Forever the mighty maze inflicts unchangement
a sly wander from the course unchosen.
If once this could have been what reflected continue
what exposed go, what gave most high staring
its relentless give, which all we wish, was a stay of let.
If once this breath-bomb staggered
to show its true stance; then we, collected breathlessly
by time's stammer, would have found reason for change.
The sportsman aligns himself under the object of his catch
his muscles remember the most accurate procedure
The sportsman has a child, a home, a wife he loves but not for long,
a drug addiction behind him, a relapse before him, a diamond ring
waiting to be picked up with the initials of his favorite pet
cast in gold across a wealth of gems. He puts all this
out of his mind, his brain blocks this information as it has been
trained to do when his body reacts to the object, 100 feet in the air.
The object was once a cow hit by a tree unspun by machinery,
a breeze through its branches before twine once decided its future.
The tree meets the diamond ring, the breeze unlocked in the sun
meets the house, the wife catches the object, the child runs the field,
the drugs find the twine, the college scholarship makes contact
with the forest, the sportsman uncaught remains staggered
under the object of his catch.
One day a worm approached a caterpillar, lost on the ground
beneath his tree.
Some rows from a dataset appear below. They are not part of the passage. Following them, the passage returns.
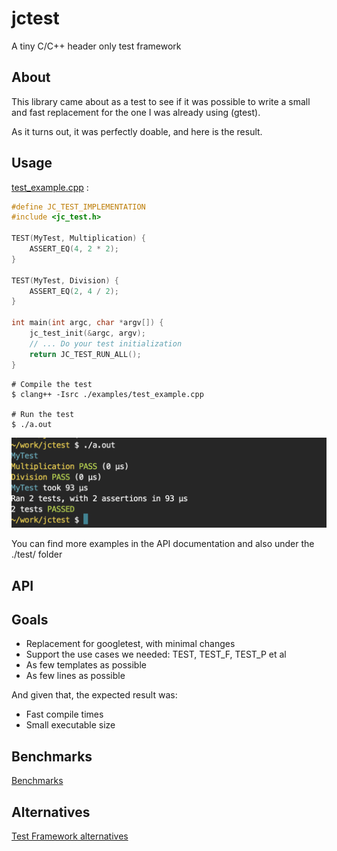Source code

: # jctest

A tiny C/C++ header only test framework

## About

This library came about as a test to see if it was possible to write a small and fast replacement
for the one I was already using (gtest).

As it turns out, it was perfectly doable, and here is the result.

## Usage

[test_example.cpp](../examples/test_example.cpp) :
```C++
#define JC_TEST_IMPLEMENTATION
#include <jc_test.h>

TEST(MyTest, Multiplication) {
    ASSERT_EQ(4, 2 * 2);
}

TEST(MyTest, Division) {
    ASSERT_EQ(2, 4 / 2);
}

int main(int argc, char *argv[]) {
    jc_test_init(&argc, argv);
    // ... Do your test initialization
    return JC_TEST_RUN_ALL();
}
```

    # Compile the test
    $ clang++ -Isrc ./examples/test_example.cpp
    
    # Run the test
    $ ./a.out

![test_example.png](../examples/test_example.png)

You can find more examples in the API documentation and also under the ./test/ folder

## API


## Goals

* Replacement for googletest, with minimal changes
* Support the use cases we needed: TEST, TEST_F, TEST_P et al
* As few templates as possible
* As few lines as possible

And given that, the expected result was:

* Fast compile times
* Small executable size

## Benchmarks

[Benchmarks](./README_BENCHMARK.md)

## Alternatives

[Test Framework alternatives](./README_ALTERNATIVES.md)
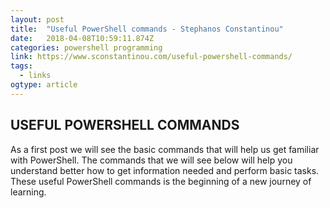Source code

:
 ```yaml
---
layout: post 
title:  "Useful PowerShell commands - Stephanos Constantinou" 
date:   2018-04-08T10:59:11.874Z 
categories: powershell programming
link: https://www.sconstantinou.com/useful-powershell-commands/ 
tags:
  - links
ogtype: article 
---
```


## USEFUL POWERSHELL COMMANDS
As a first post we will see the basic commands that will help us get familiar with PowerShell. The commands that we will see below will help you understand better how to get information needed and perform basic tasks. These useful PowerShell commands is the beginning of a new journey of learning.
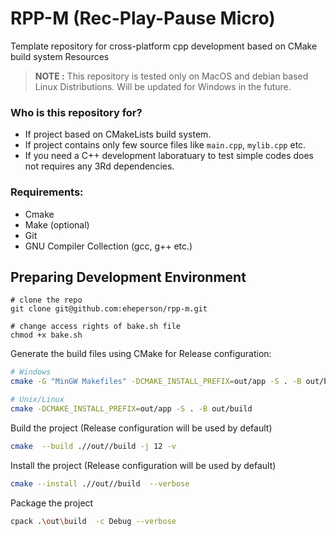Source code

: # RPP-M (Rec-Play-Pause Micro)
 Template repository for cross-platform cpp development based on CMake build system Resources

> **NOTE :** This repository is tested only on MacOS and debian based Linux Distributions. Will be updated for Windows in the future.

### Who is this repository for?
* If project based on CMakeLists build system.
* If project contains only few source files like `main.cpp`, `mylib.cpp` etc.
* If you need a C++ development laboratuary to test simple codes does not requires any 3Rd dependencies.

### Requirements:
* Cmake
* Make (optional)
* Git
* GNU Compiler Collection (gcc, g++ etc.)

## Preparing Development Environment
```
# clone the repo
git clone git@github.com:eheperson/rpp-m.git

# change access rights of bake.sh file
chmod +x bake.sh
```

Generate the build files using CMake for Release configuration:
```bash
# Windows
cmake -G "MinGW Makefiles" -DCMAKE_INSTALL_PREFIX=out/app -S . -B out/build

# Unix/Linux
cmake -DCMAKE_INSTALL_PREFIX=out/app -S . -B out/build

```

Build the project (Release configuration will be used by default)
```bash
cmake  --build .//out//build -j 12 -v
```

Install the project (Release configuration will be used by default)
```bash
cmake --install .//out//build  --verbose
```


Package the project
```bash
cpack .\out\build  -c Debug --verbose
```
That conversation became a butterfly
born of misguided hierarchy. There once was a rainstorm of
repetition showering the trees with apprehension. That raindrop
became an ocean for a country of smaller oceans. Once upon
a time there fell an enormous child who tried to brace himself
on whatever he could catch, he would throw something and
lean against it before it would land.
We each have our function-machines set for body salvation
or emotion-bearers, each of us, in what is laid
for most imperfect starts, most unpounceable hearts.
We are each in the guise of body when least aware of body.
I am continually at wander with the reach of everyone around me.
This motion will cut most unexpected matters
and when most unexpected, what survives will be laid bare.